La stèle dédiée aux combattants tombés pour que vive l'Algérie française, implantée par l'ADIMAD dans le cimetière de Marignane, est l'objet depuis plusieurs mois déjà de toutes les attentions des organisations « droits-de-l’hommistes », proches de l'ultra-gauche. Ces organisations parmi lesquelles on retrouve pêle-mêle : la Ligue des Droits de l'Homme, le PCF, la LCR, Lutte Ouvrière, le MRAP et d'autres groupuscules, qualifiés pour la circonstance par la presse algérienne d'ONG, ne rêvent que d'une chose : faire enlever et détruire ladite stèle.

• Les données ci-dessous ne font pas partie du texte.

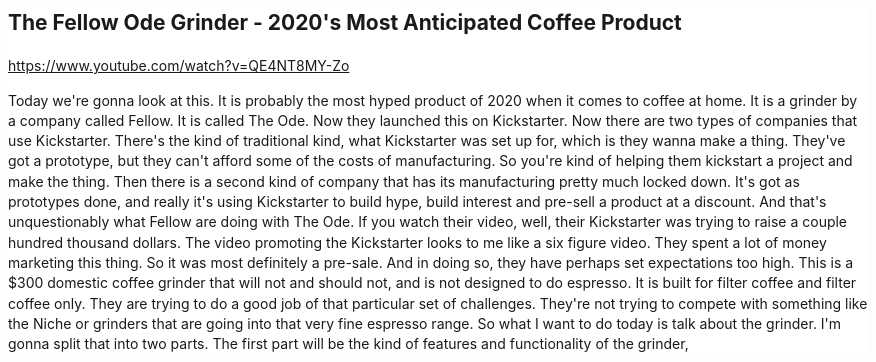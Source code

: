 ## The Fellow Ode Grinder - 2020's Most Anticipated Coffee Product

<https://www.youtube.com/watch?v=QE4NT8MY-Zo>

Today we're gonna look at this.
It is probably the most
hyped product of 2020
when it comes to coffee at home.
It is a grinder by a
company called Fellow.
It is called The Ode.
Now they launched this on Kickstarter.
Now there are two types of
companies that use Kickstarter.
There's the kind of traditional kind,
what Kickstarter was set up for,
which is they wanna make a thing.
They've got a prototype,
but they can't afford some of
the costs of manufacturing.
So you're kind of helping
them kickstart a project
and make the thing.
Then there is a second kind of company
that has its manufacturing
pretty much locked down.
It's got as prototypes done,
and really it's using Kickstarter
to build hype, build interest
and pre-sell a product at a discount.
And that's unquestionably
what Fellow are doing with The Ode.
If you watch their video,
well, their Kickstarter
was trying to raise
a couple hundred thousand dollars.
The video promoting the Kickstarter
looks to me like a six figure video.
They spent a lot of money
marketing this thing.
So it was most definitely a pre-sale.
And in doing so,
they have perhaps set
expectations too high.
This is a $300 domestic coffee grinder
that will not and should
not, and is not designed
to do espresso.
It is built for filter coffee
and filter coffee only.
They are trying to do a good job
of that particular set of challenges.
They're not trying to compete
with something like the Niche
or grinders that are going
into that very fine espresso range.
So what I want to do today
is talk about the grinder.
I'm gonna split that into two parts.
The first part will be
the kind of features
and functionality of the grinder,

Aussi se sont-elles réjouies de la décision du tribunal administratif de Marseille rendue le 7 juillet dernier estimant que ce monument présentait « une dimension polémique susceptible de heurter les usagers des lieux, et une connotation non conforme à la neutralité du lieu », et exigeant l'enlèvement de la stèle dans un délai de quatre mois sous astreinte de 100 F par jour de retard, passé ce délai.

On le voit à nouveau, quarante-six ans après la guerre d'Algérie, il est possible dans notre pays d'honorer la mémoire des terroristes du FLN, de leur dédier des noms de rue, comme ce fut le cas tout récemment à Saint-Ouen, d'honorer même officiellement les porteurs de valises de sinistre mémoire, mais il est interdit de commémorer, au nom d'une vision dogmatique de l'histoire, les morts et les victimes de l'Algérie française.

Le combat continue donc plus que jamais pour que notre vérité puisse toujours s'exprimer.